Istilah tersebut, umumnya digunakan untuk merujuk pada anak-anak pejabat tinggi pemerintah dan menteri.
Pejabat pemerintah dan politisi Nepal telah lama menghadapi tuduhan korupsi dan ketidakjelasan mengenai bagaimana uang publik dibelanjakan.
Sebagian dari dana publik, dicurigai digunakan untuk mendanai gaya hidup mewah yang dinikmati keluarga para pejabat.
Padahal gaji resmi pejabat di Nepal tergolong kecil.
Beberapa video di platform media sosial seperti; TikTok dan Instagram menunjukkan kerabat pejabat pemerintah dan menteri bepergian atau berpose di samping mobil mahal.
mereka juga mengenakan pakaian bermerek dari desainer ternama.
"Kemarahan atas 'anak-anak nepo' di Nepal mencerminkan frustrasi publik yang mendalam."|Yog Raj Lamichhane, asisten Profesor di Sekolah Bisnis Universitas Pokhara Nepal.
yang mengejutkan masyarakat Nepal adalah bagaimana para elit politik, orang tua dari anak-anak nepo, yang dulu hidup sederhana sebagai pekerja partai, kini memamerkan gaya hidup mewah layaknya Crazy Rich.
dari gaya hidup hedon itulah, para pengunjuk rasa menuntut pembentukan komisi investigasi khusus, untuk menyelidiki secara menyeluruh sumber kekayaan para politisi dan keluarganya.
Penyelidikan dilakukan karena kekhawatiran yang lebih luas tentang korupsi dan kesenjangan ekonomi di Negara Gunung Everest itu.
awal pekan ini, sebuah video di TikTok menampilkan foto Sayuj Parajuli, putra eks Ketua Mahkamah Agung Nepal, Gopal Parajuli, berpose di samping mobil dan restoran mewah.
"dia (Sayuj) secara terang-terangan memamerkan mobil dan jam tangan mewah di media sosial,
bukankah kita sudah bosan dengan semua itu.?"|tulis Keterangan Video.
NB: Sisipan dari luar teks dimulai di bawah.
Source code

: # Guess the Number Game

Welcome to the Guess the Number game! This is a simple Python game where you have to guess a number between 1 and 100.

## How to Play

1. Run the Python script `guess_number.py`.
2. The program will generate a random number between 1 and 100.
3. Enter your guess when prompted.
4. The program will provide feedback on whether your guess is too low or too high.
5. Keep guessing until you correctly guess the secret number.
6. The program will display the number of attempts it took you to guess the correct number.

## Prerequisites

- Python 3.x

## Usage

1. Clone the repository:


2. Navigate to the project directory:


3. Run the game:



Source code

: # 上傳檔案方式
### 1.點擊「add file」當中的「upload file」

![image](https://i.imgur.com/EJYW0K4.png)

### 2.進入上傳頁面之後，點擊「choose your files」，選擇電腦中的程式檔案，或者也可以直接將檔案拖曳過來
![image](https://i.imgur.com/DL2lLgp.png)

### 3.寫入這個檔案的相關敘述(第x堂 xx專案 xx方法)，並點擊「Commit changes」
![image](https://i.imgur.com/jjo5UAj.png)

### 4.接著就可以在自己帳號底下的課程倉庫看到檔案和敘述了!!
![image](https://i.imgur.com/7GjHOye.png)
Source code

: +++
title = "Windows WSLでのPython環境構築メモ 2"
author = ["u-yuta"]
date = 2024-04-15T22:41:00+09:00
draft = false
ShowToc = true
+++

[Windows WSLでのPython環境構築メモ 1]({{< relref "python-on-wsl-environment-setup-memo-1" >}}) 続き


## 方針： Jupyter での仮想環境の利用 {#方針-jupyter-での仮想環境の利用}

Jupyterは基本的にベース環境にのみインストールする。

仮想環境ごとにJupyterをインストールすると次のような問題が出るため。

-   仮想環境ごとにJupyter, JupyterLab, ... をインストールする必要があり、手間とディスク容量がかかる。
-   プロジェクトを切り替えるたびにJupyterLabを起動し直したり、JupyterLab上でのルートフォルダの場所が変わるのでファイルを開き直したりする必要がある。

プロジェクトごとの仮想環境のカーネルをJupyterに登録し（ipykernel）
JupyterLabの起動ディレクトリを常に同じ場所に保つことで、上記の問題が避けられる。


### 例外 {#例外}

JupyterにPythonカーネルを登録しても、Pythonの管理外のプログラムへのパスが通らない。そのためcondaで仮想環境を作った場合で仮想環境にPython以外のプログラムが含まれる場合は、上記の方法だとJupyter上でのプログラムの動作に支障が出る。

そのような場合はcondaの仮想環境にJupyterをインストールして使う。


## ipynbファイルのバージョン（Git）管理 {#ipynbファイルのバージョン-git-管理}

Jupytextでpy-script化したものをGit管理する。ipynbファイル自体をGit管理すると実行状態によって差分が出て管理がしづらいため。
video lain menunjukkan gambar serupa dari Saugat Thapa, putra dari Menteri Hukum dan Urusan Parlemen Nepal, Bindu Kumar Thapa, di Pemerintahan Oli.
Ketimpangan di Nepal antara Si Kaya dan Miskin,
Jurang antara orang Kaya dan Miskin di Nepal amat dalam.
Pendapatan per-kapita tahunan Nepal, yang sekitar USD 1.400 atau setara IDR 23 Juta, merupakan terendah di Asia Selatan.
tingkat kemiskinan negara Nepal, secara konsisten berada di atas 20% dalam beberapa tahun terakhir.
Pengangguran di kalangan pemuda di Nepal telah menjadi tantangan besar.
Persentase pemuda Nepal yang menganggur dan tidak mengenyam pendidikan mencapai 32,6% pada 2024, dibandingkan dengan 23,5% di negara tetangganya India, menurut data Bank Dunia.
akibatnya, sekitar 7,5% penduduk negara Nepal tinggal di luar negeri pada 2021.
Sebagai perbandingan, sekitar 1% penduduk India tinggal di luar negeri.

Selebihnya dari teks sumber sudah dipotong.